→ **Problem statement**
Among the lines below, a stretch begins at the one with "49.5\%-49.7\% near-random performance" and ends at the one with "52.2\% on Twitch.". Repeat that stretch exactly, ends included.

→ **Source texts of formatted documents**
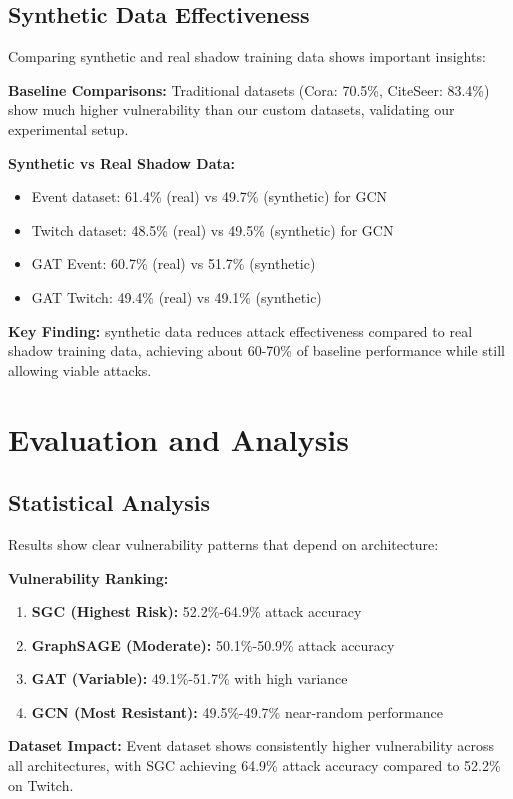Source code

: \documentclass{article}
\begin{document}
\subsection{Synthetic Data Effectiveness}
Comparing synthetic and real shadow training data shows important insights:

\textbf{Baseline Comparisons:} Traditional datasets (Cora: 70.5\%, CiteSeer: 83.4\%) show much higher vulnerability than our custom datasets, validating our experimental setup.

\textbf{Synthetic vs Real Shadow Data:}
\begin{itemize}
\item Event dataset: 61.4\% (real) vs 49.7\% (synthetic) for GCN
\item Twitch dataset: 48.5\% (real) vs 49.5\% (synthetic) for GCN
\item GAT Event: 60.7\% (real) vs 51.7\% (synthetic)
\item GAT Twitch: 49.4\% (real) vs 49.1\% (synthetic)
\end{itemize}

\textbf{Key Finding:} synthetic data reduces attack effectiveness compared to real shadow training data, achieving about 60-70\% of baseline performance while still allowing viable attacks.

\section{Evaluation and Analysis}
\subsection{Statistical Analysis}
Results show clear vulnerability patterns that depend on architecture:

\textbf{Vulnerability Ranking:}
\begin{enumerate}
\item \textbf{SGC (Highest Risk):} 52.2\%-64.9\% attack accuracy
\item \textbf{GraphSAGE (Moderate):} 50.1\%-50.9\% attack accuracy  
\item \textbf{GAT (Variable):} 49.1\%-51.7\% with high variance
\item \textbf{GCN (Most Resistant):} 49.5\%-49.7\% near-random performance
\end{enumerate}

\textbf{Dataset Impact:} Event dataset shows consistently higher vulnerability across all architectures, with SGC achieving 64.9\% attack accuracy compared to 52.2\% on Twitch.
\end{document}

→ **Result below**
\item \textbf{GCN (Most Resistant):} 49.5\%-49.7\% near-random performance
\end{enumerate}

\textbf{Dataset Impact:} Event dataset shows consistently higher vulnerability across all architectures, with SGC achieving 64.9\% attack accuracy compared to 52.2\% on Twitch.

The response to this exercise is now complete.